The giant nature of WD1856b implies that transiting rocky planets are rare around white dwarfs

White dwarfs (WDs) have roughly Earth-sized radii - a fact long recognized to facilitate the potential discovery of sub-Earth-sized planets via transits, as well as atmospheric characterization including biosignatures. Despite this, the first (and still only) transiting planet discovered in 2020 was a roughly Jupiter-sized world, found using Transiting Exoplanet Survey Satellite (TESS) photometry. Given the relative paucity of giant planets compared to terrestrials indicated by both exoplanet demographics and theoretical simulations (a 'bottom-heavy' radius distribution), this is perhaps somewhat surprising.
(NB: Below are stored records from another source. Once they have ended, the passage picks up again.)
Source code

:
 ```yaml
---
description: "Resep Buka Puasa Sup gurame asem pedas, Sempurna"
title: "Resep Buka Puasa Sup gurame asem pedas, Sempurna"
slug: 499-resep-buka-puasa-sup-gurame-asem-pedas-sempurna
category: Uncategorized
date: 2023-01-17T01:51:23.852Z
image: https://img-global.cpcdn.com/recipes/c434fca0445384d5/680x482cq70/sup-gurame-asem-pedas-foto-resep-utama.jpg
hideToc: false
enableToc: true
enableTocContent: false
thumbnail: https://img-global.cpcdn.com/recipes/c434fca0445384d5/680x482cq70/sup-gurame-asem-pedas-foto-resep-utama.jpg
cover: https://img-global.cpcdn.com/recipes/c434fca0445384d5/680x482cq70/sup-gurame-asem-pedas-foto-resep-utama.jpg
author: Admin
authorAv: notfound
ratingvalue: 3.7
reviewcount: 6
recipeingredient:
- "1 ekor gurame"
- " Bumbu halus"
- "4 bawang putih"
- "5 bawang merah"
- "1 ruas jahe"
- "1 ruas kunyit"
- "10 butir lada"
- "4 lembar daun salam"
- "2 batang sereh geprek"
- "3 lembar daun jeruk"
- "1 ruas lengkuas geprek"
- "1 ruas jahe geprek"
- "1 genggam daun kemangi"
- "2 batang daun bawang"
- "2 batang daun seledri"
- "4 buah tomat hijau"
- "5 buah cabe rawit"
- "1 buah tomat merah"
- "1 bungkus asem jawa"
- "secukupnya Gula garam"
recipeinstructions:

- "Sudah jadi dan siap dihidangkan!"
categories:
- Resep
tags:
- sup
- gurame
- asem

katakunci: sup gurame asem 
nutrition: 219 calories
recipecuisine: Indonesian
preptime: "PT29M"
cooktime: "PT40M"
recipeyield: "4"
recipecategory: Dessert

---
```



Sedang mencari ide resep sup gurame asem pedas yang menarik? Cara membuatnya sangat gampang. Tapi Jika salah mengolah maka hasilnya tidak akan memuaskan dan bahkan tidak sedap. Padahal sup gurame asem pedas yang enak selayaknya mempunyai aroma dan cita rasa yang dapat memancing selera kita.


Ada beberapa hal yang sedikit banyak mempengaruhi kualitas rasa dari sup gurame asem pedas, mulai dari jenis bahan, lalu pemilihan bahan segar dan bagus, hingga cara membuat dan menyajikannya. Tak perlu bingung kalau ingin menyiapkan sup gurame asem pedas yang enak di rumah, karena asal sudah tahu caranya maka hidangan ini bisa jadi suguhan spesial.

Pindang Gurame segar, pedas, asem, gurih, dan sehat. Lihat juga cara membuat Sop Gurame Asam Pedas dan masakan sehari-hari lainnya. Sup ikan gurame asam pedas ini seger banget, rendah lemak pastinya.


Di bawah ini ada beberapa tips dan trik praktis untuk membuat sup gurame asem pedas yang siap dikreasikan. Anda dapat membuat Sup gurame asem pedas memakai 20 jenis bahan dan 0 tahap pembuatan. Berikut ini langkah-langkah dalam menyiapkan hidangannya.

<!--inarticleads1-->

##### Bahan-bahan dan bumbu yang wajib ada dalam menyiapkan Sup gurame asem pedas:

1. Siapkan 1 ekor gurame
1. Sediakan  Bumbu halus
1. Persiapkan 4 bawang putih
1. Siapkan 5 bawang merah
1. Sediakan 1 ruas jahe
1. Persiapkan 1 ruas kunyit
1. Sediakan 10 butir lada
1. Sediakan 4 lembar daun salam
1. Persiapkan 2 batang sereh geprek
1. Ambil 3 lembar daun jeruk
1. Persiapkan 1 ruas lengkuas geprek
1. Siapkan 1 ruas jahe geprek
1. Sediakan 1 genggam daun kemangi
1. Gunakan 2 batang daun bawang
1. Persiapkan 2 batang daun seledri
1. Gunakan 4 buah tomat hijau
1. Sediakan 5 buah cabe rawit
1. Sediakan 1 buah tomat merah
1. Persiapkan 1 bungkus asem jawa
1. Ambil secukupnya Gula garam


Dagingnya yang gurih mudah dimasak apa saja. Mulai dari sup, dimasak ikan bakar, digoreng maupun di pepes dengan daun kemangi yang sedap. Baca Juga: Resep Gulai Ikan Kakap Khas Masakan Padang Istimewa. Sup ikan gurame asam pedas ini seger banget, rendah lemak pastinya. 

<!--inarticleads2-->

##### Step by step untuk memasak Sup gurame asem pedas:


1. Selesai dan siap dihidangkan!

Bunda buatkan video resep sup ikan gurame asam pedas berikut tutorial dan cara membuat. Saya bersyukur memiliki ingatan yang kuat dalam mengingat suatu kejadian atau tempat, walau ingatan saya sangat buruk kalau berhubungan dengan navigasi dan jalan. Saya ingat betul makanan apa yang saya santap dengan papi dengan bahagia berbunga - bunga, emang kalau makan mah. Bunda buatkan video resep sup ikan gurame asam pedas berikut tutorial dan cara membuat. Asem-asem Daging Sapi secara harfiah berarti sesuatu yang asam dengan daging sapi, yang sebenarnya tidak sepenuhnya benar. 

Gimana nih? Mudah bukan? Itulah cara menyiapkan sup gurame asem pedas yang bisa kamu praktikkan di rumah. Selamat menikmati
Here, we quantify the surprisingness of this fact accounting for geometric bias and detection bias assuming (1) a bottom-heavy Kepler-derived radius distribution and (2) a top-heavy radial velocity-inspired radius distribution. Both are concerning, with the latter implying that rocky planets are highly unusual and the former implying that WD1856b would have to be highly surprising event at the <0.5 percent level. Using a hierarchical Bayesian model, we infer the implied power-law radius distribution conditioned upon WD1856b and arrive at a top-heavy distribution, such that 0.1-2R() planets are an order-of-magnitude less common than 2-20R(circle plus) planets in the period range of 0.1-10d. The implied hypothesis is that transiting WD rocky planets are rare. We discuss ways to reconcile this with other evidence for minor bodies around WDs, and ultimately argue that it should be easily testable.